Archilochus colubris
Beija-flor-de-garganta-rubi
A única espécie de beija-flor que se reproduz no leste da América do Norte. Bicos e línguas longos lhe permitem alcançar o néctar em flores tubulares (columbina-selvagem, monarda, flox-de-jardim, trombeta-trepadeira) que excluem polinizadores de língua mais curta. A coevolução entre planta e beija-flor é tão específica que várias flores nativas do leste podem ser funcionalmente interpretadas como "flores de beija-flor".
Ave
59 plantas

Nectarinia famosa
Beija-flor-malaquita
O beija-flor-malaquita (uma ave-do-sol africana, não um beija-flor verdadeiro) é uma ave nectarívora de campos de altitude, fynbos e matagal montano do sul e leste da África. O macho reprodutor é inconfundível, com plumagem verde metálica brilhante e penas centrais da cauda alongadas; o comprimento total do corpo chega a cerca de 25 cm, enquanto as fêmeas são menores e de um marrom apagado.
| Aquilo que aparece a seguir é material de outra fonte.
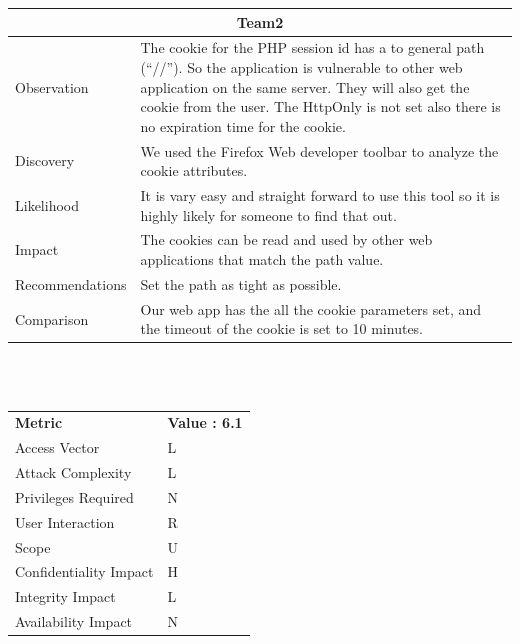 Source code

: \documentclass[headsepline,footsepline,footinclude=false,oneside,fontsize=11pt,paper=a4,listof=totoc,bibliography=totoc]{scrbook} %
\begin{document}
\begin{tabular}{ l|p{11cm}  }
	\hline
	\multicolumn{2}{c}{\textbf{Team2}} \\
	\hline
	Observation &  The cookie for the PHP session id has a to general path (``//''). So
	the application is vulnerable to other web application on the same server. They will
	also get the cookie from the user.  The HttpOnly is not set also there is no expiration time for the cookie.\\
	Discovery  & We used the Firefox Web developer toolbar to analyze the cookie attributes. \\
	Likelihood & It is vary easy and straight forward to use this tool so it is highly likely for someone to find that out.\\
	Impact    & The cookies can be read and used by other web applications that
	match the path value. \\
	Recommendations & Set the path as tight as possible. \\
	Comparison & Our web app has the all the cookie parameters set, and the timeout of the cookie is set to 10 minutes.\\
	\hline
\end{tabular}
\\
\vspace{0.5cm}
\\
\begin{center}
	\begin{tabular}{ll}
		\rowcolor[HTML]{34CDF9}
		{\color[HTML]{ECF4FF} \textbf{Metric}}        & {\color[HTML]{ECF4FF} \textbf{Value : 6.1}} \\
		\rowcolor[HTML]{BBDAFF}
		{\color[HTML]{333333} Access Vector}          & {\color[HTML]{333333} } L             \\
		\rowcolor[HTML]{ECF4FF}
		{\color[HTML]{333333} Attack Complexity}      & {\color[HTML]{333333} } L              \\
		\rowcolor[HTML]{BBDAFF}
		{\color[HTML]{333333} Privileges Required}    & {\color[HTML]{333333} } N              \\
		\rowcolor[HTML]{ECF4FF}
		{\color[HTML]{333333} User Interaction}       & {\color[HTML]{333333} } R              \\
		\rowcolor[HTML]{BBDAFF}
		{\color[HTML]{333333} Scope}                  & {\color[HTML]{333333} } U              \\
		\rowcolor[HTML]{ECF4FF}
		{\color[HTML]{333333} Confidentiality Impact} & {\color[HTML]{333333} } H              \\
		\rowcolor[HTML]{BBDAFF}
		{\color[HTML]{333333} Integrity Impact}       & {\color[HTML]{333333} } L              \\
		\rowcolor[HTML]{ECF4FF}
		{\color[HTML]{333333} Availability Impact}    & {\color[HTML]{333333} } N
	\end{tabular}
\end{center}
\end{document}
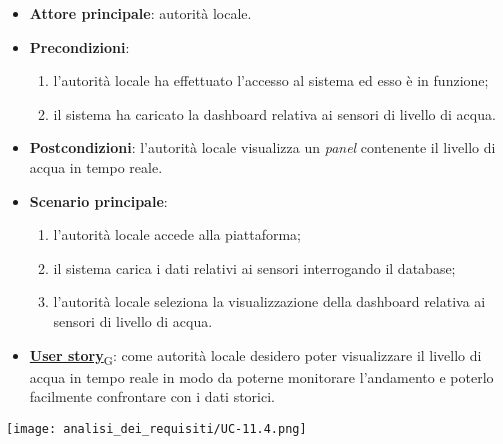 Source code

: \begin{itemize}
	\item \textbf{Attore principale}: autorità locale.
	\item \textbf{Precondizioni}:
	      \begin{enumerate}
		      \item l'autorità locale ha effettuato l'accesso al sistema ed esso è in funzione;
		      \item il sistema ha caricato la dashboard relativa ai sensori di livello di acqua.
	      \end{enumerate}
	\item \textbf{Postcondizioni}: l'autorità locale visualizza un \textit{panel} contenente il livello di acqua in tempo reale.
	\item \textbf{Scenario principale}:
	      \begin{enumerate}
		      \item l'autorità locale accede alla piattaforma;
		      \item il sistema carica i dati relativi ai sensori interrogando il database;
		      \item l'autorità locale seleziona la visualizzazione della dashboard relativa ai sensori di livello di acqua.
	      \end{enumerate}
	\item \href{https://7last.github.io/docs/rtb/documentazione-interna/glossario\#user-story}{\textbf{User story}\textsubscript{G}}:
	      come autorità locale desidero poter visualizzare il livello di acqua in tempo reale in modo da poterne monitorare l'andamento
	      e poterlo facilmente confrontare con i dati storici.
\end{itemize}
\begin{center}
	\texttt{[image: analisi\_dei\_requisiti/UC-11.4.png]}
\end{center}

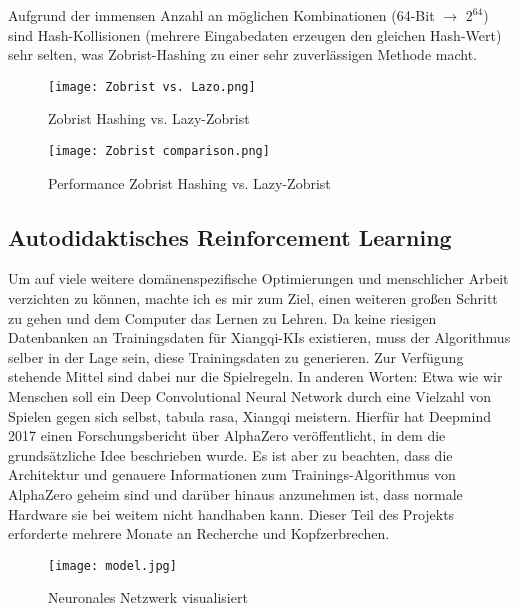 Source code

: \documentclass{jpp}
\begin{document}
Aufgrund der immensen Anzahl an möglichen Kombinationen (64-Bit $\rightarrow$ $2^{64}$) sind Hash-Kollisionen (mehrere Eingabedaten erzeugen den gleichen Hash-Wert) sehr selten, was Zobrist-Hashing zu einer sehr zuverlässigen Methode macht.

\begin{figure}
  \centering
  \begin{minipage}{0.49\textwidth}
    \texttt{[image: Zobrist vs. Lazo.png]}
    \caption{Zobrist Hashing vs. Lazy-Zobrist}
    \label{fig:method}
  \end{minipage}
  \hfill
  \begin{minipage}{0.49\textwidth}
    \texttt{[image: Zobrist comparison.png]}
    \caption{Performance Zobrist Hashing vs. Lazy-Zobrist}
    \label{fig:zobrist_perf}
  \end{minipage}
\end{figure}

\subsection{Autodidaktisches Reinforcement Learning}
Um auf viele weitere domänenspezifische Optimierungen und menschlicher Arbeit verzichten zu können, machte ich es mir zum Ziel, einen weiteren großen Schritt zu gehen und dem Computer das Lernen zu Lehren. Da keine riesigen Datenbanken an Trainingsdaten für Xiangqi-KIs existieren, muss der Algorithmus selber in der Lage sein, diese Trainingsdaten zu generieren. Zur Verfügung stehende Mittel sind dabei nur die Spielregeln. In anderen Worten: Etwa wie wir Menschen soll ein Deep Convolutional Neural Network durch eine Vielzahl von Spielen gegen sich selbst, tabula rasa, Xiangqi meistern. Hierfür hat Deepmind 2017 einen Forschungsbericht über AlphaZero veröffentlicht, in dem die grundsätzliche Idee beschrieben wurde. Es ist aber zu beachten, dass die Architektur und genauere Informationen zum Trainings-Algorithmus von AlphaZero geheim sind und darüber hinaus anzunehmen ist, dass normale Hardware sie bei weitem nicht handhaben kann. Dieser Teil des Projekts erforderte mehrere Monate an Recherche und Kopfzerbrechen.

\begin{figure}
\centering
\texttt{[image: model.jpg]}
\caption{Neuronales Netzwerk visualisiert}
\label{fig:model}
\end{figure}
\end{document}
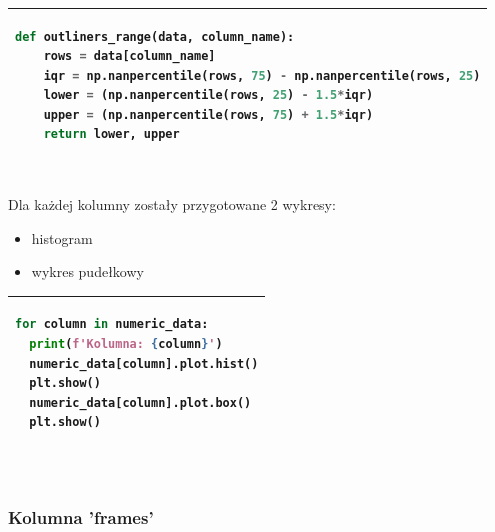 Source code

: \documentclass[11pt, a4paper]{article}
\begin{document}
    \begin{tabular}{|l|}
        \hline
        \begin{lstlisting}[language=Python]
def outliners_range(data, column_name):
    rows = data[column_name]
    iqr = np.nanpercentile(rows, 75) - np.nanpercentile(rows, 25)
    lower = (np.nanpercentile(rows, 25) - 1.5*iqr)
    upper = (np.nanpercentile(rows, 75) + 1.5*iqr) 
    return lower, upper
        \end{lstlisting}
        \\ \hline
    \end{tabular}
    \vspace{0.5cm} \\
    
    Dla każdej kolumny zostały przygotowane 2 wykresy:\par
    \begin{itemize}
        \item histogram
        \item wykres pudełkowy
    \end{itemize}\par
    
    \begin{tabular}{|l|}
        \hline
        \begin{lstlisting}[language=Python]
for column in numeric_data:
  print(f'Kolumna: {column}')
  numeric_data[column].plot.hist()
  plt.show()
  numeric_data[column].plot.box()
  plt.show()
        \end{lstlisting}
        \\ \hline
    \end{tabular}
    \vspace{0.5cm} \\
    
    \newpage
    \subsubsection{Kolumna 'frames'}
    
\end{document}

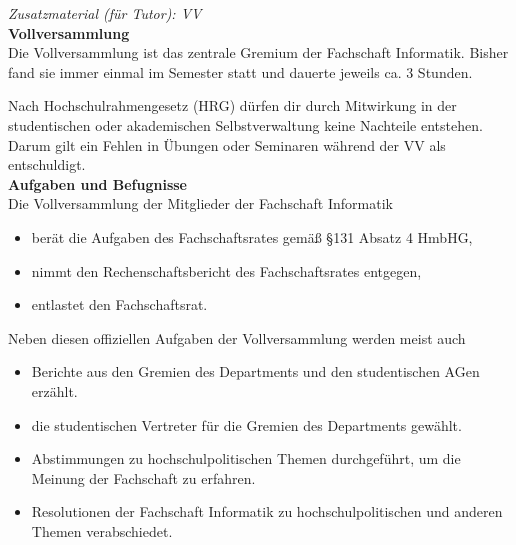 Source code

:\documentclass[a4paper,11pt]{scrartcl} %
\begin{document}
\begin{framed}
\textit{Zusatzmaterial (für Tutor): VV} \\

\textbf{Vollversammlung} \\

Die Vollversammlung ist das zentrale Gremium der Fachschaft 
Informatik. Bisher fand sie immer einmal im Semester statt und 
dauerte jeweils ca. 3 Stunden. 

Nach Hochschulrahmengesetz (HRG) dürfen dir durch Mitwirkung in 
der studentischen oder akademischen Selbstverwaltung keine 
Nachteile entstehen. Darum gilt ein Fehlen in Übungen oder 
Seminaren während der VV als entschuldigt. \\

\textbf{Aufgaben und Befugnisse} \\

Die Vollversammlung der Mitglieder der Fachschaft Informatik
\begin{itemize}
\item berät die Aufgaben des Fachschaftsrates gemäß §131 Absatz 4 HmbHG,
\item nimmt den Rechenschaftsbericht des Fachschaftsrates entgegen,
\item entlastet den Fachschaftsrat.
\end{itemize}
Neben diesen offiziellen Aufgaben der Vollversammlung werden meist auch
\begin{itemize}
\item Berichte aus den Gremien des Departments und den studentischen AGen erzählt.
\item die studentischen Vertreter für die Gremien des Departments gewählt.
\item Abstimmungen zu hochschulpolitischen Themen durchgeführt, um die Meinung der Fachschaft zu erfahren.
\item Resolutionen der Fachschaft Informatik zu hochschulpolitischen und anderen Themen verabschiedet.
\end{itemize}
\end{framed}
\end{document}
Com um bico longo e curvado para baixo e uma língua de ponta em pincel, explora flores tubulares vermelhas e alaranjadas e é polinizador documentado de aloés, Leonotis e outras plantas africanas de tubo longo, buscando néctar amplamente em tritomas (Kniphofia), watsônias e estrelícias. Em jardins dentro de sua área de distribuição, presta verdadeiro serviço de polinização a muitas plantas nativas e ornamentais.
Ave
6 plantas

Hopliini
Besouros-macaco
Os besouros-macaco são uma tribo de besouros escarabeídeos (Hopliini) com mais de mil espécies descritas, em sua grande maioria endêmicas do sul da África e com maior diversidade na Grande Região Florística do Cabo e no Karoo Suculento. Os adultos alimentam-se de pólen, néctar e tecido floral de flores abertas em forma de taça - sobretudo das famílias das margaridas (Asteraceae), das aizoáceas (Aizoaceae) e dos lírios (Iridaceae) - e usam essas flores como pontos de encontro para o acasalamento, o que os torna um dos polinizadores mais importantes do Cabo. As larvas são vermes brancos que vivem no solo e se alimentam de matéria orgânica. Plantar margaridas do Cabo de capítulos abertos e centro escuro - como gazânias, dimorfotecas e gérberas-de-Barberton - oferece as flores em taça aberta das quais esse grupo depende em sua região nativa.